§ **Source records**
== Segment start ==

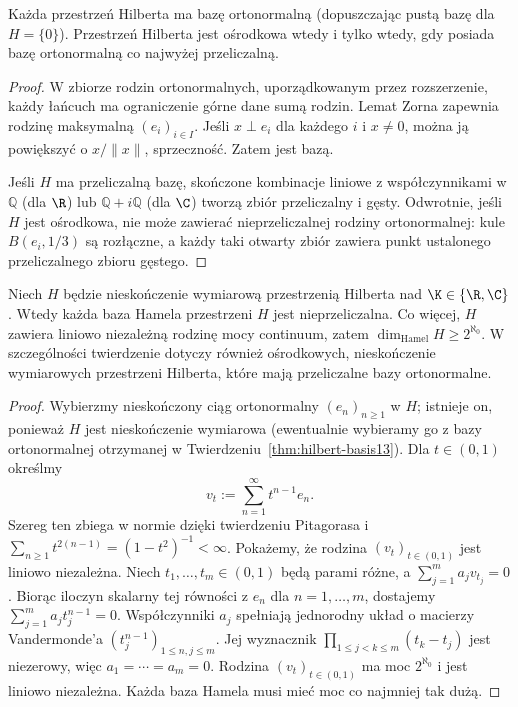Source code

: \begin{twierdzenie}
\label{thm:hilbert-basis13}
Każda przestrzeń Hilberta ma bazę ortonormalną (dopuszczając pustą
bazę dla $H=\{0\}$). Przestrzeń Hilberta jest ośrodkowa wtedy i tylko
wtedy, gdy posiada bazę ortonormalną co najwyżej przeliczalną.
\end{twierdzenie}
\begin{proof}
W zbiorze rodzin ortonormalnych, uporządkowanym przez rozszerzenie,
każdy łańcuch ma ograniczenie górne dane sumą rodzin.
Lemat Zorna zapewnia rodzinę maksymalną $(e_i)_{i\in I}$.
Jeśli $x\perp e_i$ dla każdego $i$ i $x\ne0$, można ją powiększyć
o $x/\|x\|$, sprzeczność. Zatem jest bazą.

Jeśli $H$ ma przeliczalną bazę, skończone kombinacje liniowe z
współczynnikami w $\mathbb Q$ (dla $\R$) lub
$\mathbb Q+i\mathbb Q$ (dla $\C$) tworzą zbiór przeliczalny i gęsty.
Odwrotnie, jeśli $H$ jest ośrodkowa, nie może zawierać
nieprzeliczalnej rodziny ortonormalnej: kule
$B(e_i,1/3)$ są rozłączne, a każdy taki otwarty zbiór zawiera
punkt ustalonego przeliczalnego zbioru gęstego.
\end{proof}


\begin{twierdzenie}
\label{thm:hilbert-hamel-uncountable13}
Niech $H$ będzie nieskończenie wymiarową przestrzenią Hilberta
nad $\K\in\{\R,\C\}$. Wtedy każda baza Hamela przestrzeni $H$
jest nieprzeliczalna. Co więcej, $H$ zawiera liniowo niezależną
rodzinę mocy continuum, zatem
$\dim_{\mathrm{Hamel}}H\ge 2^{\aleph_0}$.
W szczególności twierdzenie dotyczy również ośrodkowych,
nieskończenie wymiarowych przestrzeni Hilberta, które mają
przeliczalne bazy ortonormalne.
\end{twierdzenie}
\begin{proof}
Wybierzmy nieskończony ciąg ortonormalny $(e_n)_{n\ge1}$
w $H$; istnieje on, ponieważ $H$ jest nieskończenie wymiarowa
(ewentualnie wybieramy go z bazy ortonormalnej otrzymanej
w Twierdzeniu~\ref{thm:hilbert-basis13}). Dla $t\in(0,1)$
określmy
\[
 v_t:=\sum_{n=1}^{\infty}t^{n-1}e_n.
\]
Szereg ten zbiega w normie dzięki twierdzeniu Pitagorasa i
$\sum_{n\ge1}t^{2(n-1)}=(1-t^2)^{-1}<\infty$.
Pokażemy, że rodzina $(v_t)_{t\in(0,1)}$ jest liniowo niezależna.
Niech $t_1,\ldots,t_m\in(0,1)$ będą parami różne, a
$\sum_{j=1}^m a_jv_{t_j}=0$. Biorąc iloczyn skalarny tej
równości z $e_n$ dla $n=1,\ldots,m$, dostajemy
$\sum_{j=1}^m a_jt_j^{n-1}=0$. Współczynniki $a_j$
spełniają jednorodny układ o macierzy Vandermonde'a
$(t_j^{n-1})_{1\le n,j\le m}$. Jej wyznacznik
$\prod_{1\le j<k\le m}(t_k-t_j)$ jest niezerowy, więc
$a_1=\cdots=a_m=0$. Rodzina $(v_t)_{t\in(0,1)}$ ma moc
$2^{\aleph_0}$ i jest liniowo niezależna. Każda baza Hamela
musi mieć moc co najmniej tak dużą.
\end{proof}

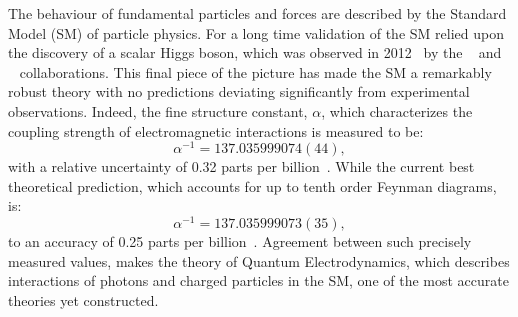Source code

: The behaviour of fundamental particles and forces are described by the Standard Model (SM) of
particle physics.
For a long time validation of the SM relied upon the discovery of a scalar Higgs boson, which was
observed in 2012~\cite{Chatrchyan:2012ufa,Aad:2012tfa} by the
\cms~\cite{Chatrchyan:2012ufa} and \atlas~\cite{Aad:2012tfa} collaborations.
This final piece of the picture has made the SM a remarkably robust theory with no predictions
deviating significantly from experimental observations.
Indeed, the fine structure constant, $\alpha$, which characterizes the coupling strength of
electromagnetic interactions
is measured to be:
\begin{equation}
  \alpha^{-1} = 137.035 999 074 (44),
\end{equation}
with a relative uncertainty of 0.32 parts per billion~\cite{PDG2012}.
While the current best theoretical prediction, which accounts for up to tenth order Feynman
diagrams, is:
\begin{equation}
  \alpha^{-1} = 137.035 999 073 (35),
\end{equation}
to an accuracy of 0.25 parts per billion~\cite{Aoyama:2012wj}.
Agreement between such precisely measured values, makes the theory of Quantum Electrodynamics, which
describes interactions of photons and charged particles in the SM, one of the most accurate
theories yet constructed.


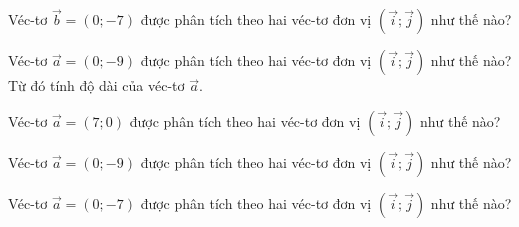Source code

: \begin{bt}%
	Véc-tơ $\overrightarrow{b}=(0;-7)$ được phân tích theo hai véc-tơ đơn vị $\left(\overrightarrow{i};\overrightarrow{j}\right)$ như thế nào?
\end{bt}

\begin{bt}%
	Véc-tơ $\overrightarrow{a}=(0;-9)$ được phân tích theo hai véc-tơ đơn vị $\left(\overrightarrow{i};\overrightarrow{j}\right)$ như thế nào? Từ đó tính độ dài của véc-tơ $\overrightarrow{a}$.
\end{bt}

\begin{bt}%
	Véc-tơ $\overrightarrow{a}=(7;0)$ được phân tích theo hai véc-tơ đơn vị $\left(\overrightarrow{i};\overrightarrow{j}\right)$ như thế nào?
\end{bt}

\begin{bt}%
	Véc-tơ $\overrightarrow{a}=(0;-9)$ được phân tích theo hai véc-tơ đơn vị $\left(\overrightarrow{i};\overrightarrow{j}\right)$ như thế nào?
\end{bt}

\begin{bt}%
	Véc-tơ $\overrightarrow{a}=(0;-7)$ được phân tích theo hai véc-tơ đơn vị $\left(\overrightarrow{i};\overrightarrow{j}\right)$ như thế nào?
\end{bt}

== Segment end ==

§ **Exercise details**
Your answer must be an exact copy of the lines from the start of the entries through the line with "(ewentualnie wybieramy go", with no pictures.

§ **Response to this task**
Source code

: \begin{twierdzenie}
\label{thm:hilbert-basis13}
Każda przestrzeń Hilberta ma bazę ortonormalną (dopuszczając pustą
bazę dla $H=\{0\}$). Przestrzeń Hilberta jest ośrodkowa wtedy i tylko
wtedy, gdy posiada bazę ortonormalną co najwyżej przeliczalną.
\end{twierdzenie}
\begin{proof}
W zbiorze rodzin ortonormalnych, uporządkowanym przez rozszerzenie,
każdy łańcuch ma ograniczenie górne dane sumą rodzin.
Lemat Zorna zapewnia rodzinę maksymalną $(e_i)_{i\in I}$.
Jeśli $x\perp e_i$ dla każdego $i$ i $x\ne0$, można ją powiększyć
o $x/\|x\|$, sprzeczność. Zatem jest bazą.

Jeśli $H$ ma przeliczalną bazę, skończone kombinacje liniowe z
współczynnikami w $\mathbb Q$ (dla $\R$) lub
$\mathbb Q+i\mathbb Q$ (dla $\C$) tworzą zbiór przeliczalny i gęsty.
Odwrotnie, jeśli $H$ jest ośrodkowa, nie może zawierać
nieprzeliczalnej rodziny ortonormalnej: kule
$B(e_i,1/3)$ są rozłączne, a każdy taki otwarty zbiór zawiera
punkt ustalonego przeliczalnego zbioru gęstego.
\end{proof}


\begin{twierdzenie}
\label{thm:hilbert-hamel-uncountable13}
Niech $H$ będzie nieskończenie wymiarową przestrzenią Hilberta
nad $\K\in\{\R,\C\}$. Wtedy każda baza Hamela przestrzeni $H$
jest nieprzeliczalna. Co więcej, $H$ zawiera liniowo niezależną
rodzinę mocy continuum, zatem
$\dim_{\mathrm{Hamel}}H\ge 2^{\aleph_0}$.
W szczególności twierdzenie dotyczy również ośrodkowych,
nieskończenie wymiarowych przestrzeni Hilberta, które mają
przeliczalne bazy ortonormalne.
\end{twierdzenie}
\begin{proof}
Wybierzmy nieskończony ciąg ortonormalny $(e_n)_{n\ge1}$
w $H$; istnieje on, ponieważ $H$ jest nieskończenie wymiarowa
(ewentualnie wybieramy go z bazy ortonormalnej otrzymanej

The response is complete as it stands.